* Available records:
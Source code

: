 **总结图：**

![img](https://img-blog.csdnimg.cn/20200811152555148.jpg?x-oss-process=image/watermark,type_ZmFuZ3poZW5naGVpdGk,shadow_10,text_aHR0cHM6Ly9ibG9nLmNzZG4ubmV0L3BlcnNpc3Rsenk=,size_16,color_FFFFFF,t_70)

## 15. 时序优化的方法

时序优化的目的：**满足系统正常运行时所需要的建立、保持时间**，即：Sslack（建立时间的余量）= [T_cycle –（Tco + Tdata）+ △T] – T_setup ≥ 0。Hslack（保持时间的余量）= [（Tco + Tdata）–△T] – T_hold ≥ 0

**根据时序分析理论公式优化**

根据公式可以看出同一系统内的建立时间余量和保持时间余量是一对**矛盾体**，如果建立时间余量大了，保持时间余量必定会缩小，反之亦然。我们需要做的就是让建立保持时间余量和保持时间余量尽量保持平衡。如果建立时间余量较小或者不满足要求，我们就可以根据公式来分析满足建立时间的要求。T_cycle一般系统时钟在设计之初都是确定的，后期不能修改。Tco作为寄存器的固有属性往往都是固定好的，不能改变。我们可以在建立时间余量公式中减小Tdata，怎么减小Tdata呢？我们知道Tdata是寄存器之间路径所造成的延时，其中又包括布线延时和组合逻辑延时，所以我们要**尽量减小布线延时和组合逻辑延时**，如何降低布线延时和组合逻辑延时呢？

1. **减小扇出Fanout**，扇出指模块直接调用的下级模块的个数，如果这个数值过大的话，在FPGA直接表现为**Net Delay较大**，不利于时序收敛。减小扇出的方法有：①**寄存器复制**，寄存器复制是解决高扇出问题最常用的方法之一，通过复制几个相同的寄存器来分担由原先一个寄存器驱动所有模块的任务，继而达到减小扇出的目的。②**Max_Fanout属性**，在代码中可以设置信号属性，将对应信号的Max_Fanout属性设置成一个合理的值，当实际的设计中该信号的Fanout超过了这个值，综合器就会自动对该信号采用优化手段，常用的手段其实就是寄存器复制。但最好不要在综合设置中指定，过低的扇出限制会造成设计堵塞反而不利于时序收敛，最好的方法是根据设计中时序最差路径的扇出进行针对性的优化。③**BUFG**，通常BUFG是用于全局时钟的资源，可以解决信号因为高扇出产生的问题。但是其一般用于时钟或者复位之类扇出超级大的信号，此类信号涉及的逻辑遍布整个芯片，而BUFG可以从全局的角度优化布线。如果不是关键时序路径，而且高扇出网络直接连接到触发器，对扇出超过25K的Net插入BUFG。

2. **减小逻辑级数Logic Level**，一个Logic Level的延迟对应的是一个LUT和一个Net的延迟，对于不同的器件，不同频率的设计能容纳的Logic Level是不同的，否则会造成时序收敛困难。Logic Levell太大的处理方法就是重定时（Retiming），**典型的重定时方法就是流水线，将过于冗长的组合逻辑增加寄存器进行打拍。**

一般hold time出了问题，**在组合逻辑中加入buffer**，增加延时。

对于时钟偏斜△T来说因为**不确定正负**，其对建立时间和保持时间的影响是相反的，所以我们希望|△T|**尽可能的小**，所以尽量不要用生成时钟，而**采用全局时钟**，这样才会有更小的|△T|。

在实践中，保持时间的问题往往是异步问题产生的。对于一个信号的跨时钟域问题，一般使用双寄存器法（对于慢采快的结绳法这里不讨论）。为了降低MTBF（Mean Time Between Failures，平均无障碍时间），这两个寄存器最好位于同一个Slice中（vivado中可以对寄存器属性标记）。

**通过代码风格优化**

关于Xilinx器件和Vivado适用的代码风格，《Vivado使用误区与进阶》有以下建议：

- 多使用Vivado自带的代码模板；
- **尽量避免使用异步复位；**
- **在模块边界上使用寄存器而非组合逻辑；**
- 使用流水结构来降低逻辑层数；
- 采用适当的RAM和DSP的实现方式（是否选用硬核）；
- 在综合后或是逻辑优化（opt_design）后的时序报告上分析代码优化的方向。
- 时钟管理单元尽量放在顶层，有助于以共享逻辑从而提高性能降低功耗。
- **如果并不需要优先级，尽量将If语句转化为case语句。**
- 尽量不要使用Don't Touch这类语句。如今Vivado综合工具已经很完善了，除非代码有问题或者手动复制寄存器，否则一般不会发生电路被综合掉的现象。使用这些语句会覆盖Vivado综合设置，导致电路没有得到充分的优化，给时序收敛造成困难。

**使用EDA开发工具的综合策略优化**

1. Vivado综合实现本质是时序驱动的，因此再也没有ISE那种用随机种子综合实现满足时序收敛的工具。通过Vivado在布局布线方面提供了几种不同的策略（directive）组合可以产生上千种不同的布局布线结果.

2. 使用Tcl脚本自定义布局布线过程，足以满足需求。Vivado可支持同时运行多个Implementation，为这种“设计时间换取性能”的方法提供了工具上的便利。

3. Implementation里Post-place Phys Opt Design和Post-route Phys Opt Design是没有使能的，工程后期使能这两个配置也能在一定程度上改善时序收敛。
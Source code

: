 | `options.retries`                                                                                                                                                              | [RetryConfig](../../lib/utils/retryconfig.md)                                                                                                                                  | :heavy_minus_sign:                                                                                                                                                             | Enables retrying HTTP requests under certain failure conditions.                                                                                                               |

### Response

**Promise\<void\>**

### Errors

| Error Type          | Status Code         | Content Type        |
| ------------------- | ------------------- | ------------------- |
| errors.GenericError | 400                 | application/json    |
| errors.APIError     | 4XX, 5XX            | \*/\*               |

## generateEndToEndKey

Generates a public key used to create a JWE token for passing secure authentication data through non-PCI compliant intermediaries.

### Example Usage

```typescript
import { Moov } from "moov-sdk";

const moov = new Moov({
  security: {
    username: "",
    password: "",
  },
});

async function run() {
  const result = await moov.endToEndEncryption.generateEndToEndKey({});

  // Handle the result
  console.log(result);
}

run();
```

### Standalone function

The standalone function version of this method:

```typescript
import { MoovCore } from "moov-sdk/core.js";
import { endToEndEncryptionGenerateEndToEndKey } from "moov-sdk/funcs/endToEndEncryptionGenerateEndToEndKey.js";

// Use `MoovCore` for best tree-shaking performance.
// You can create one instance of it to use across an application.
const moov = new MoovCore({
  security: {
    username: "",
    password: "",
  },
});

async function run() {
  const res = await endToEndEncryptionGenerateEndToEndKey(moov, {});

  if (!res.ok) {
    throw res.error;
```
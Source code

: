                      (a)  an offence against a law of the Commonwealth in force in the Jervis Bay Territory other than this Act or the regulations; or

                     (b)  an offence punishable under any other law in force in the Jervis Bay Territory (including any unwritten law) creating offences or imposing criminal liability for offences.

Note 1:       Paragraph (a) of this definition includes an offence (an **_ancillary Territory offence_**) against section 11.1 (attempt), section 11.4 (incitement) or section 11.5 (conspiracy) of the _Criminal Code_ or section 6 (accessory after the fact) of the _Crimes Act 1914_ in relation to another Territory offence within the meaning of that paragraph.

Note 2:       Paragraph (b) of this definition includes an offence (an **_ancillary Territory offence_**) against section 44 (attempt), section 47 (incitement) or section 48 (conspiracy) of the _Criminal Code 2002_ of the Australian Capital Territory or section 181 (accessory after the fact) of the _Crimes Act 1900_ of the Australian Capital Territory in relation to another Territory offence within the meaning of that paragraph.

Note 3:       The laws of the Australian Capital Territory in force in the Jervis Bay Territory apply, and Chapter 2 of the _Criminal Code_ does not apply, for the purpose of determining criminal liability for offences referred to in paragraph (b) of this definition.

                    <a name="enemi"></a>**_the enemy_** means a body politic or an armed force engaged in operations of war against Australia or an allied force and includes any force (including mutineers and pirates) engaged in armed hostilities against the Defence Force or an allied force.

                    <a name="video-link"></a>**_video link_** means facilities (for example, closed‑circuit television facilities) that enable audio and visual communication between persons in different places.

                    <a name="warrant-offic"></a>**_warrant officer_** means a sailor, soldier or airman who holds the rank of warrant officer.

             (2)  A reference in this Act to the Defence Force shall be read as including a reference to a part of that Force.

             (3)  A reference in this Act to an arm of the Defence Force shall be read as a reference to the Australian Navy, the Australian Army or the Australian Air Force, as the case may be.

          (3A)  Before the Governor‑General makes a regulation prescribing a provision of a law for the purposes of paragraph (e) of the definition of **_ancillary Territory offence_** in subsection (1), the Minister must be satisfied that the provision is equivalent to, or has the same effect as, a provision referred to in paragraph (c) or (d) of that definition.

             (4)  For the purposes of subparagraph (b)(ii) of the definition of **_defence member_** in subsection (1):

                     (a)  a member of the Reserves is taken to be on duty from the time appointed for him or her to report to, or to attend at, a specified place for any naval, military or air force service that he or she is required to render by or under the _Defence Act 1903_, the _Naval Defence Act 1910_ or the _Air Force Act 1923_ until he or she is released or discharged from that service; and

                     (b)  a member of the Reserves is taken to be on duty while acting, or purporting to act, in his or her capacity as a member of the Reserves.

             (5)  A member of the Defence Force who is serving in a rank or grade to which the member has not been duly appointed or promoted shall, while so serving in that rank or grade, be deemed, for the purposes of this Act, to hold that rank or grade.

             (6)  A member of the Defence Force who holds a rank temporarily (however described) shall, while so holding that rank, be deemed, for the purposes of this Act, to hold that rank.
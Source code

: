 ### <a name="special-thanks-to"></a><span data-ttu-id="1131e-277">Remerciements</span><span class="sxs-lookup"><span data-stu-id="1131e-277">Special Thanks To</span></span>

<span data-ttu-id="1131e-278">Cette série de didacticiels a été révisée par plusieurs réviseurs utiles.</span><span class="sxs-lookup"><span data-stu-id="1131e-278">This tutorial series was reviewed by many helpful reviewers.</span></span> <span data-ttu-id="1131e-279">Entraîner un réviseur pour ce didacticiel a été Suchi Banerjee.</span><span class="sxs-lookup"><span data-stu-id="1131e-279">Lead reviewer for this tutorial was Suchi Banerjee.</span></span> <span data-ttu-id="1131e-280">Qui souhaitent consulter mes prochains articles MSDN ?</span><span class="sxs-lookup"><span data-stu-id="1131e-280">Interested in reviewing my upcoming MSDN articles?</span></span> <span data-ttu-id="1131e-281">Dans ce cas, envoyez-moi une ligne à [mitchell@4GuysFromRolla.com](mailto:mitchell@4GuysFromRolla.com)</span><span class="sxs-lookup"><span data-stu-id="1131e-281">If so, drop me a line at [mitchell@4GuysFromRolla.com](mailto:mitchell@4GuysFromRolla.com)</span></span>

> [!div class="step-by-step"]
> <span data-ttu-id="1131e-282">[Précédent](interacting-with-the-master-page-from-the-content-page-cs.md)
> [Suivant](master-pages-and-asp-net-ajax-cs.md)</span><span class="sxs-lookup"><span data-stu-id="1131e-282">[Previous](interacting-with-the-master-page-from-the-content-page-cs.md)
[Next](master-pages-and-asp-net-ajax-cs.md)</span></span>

* Instructions to follow:
Collect each line above holding the string "create".

* Answer:
Generates a public key used to create a JWE token for passing secure authentication data through non-PCI compliant intermediaries.
// You can create one instance of it to use across an application.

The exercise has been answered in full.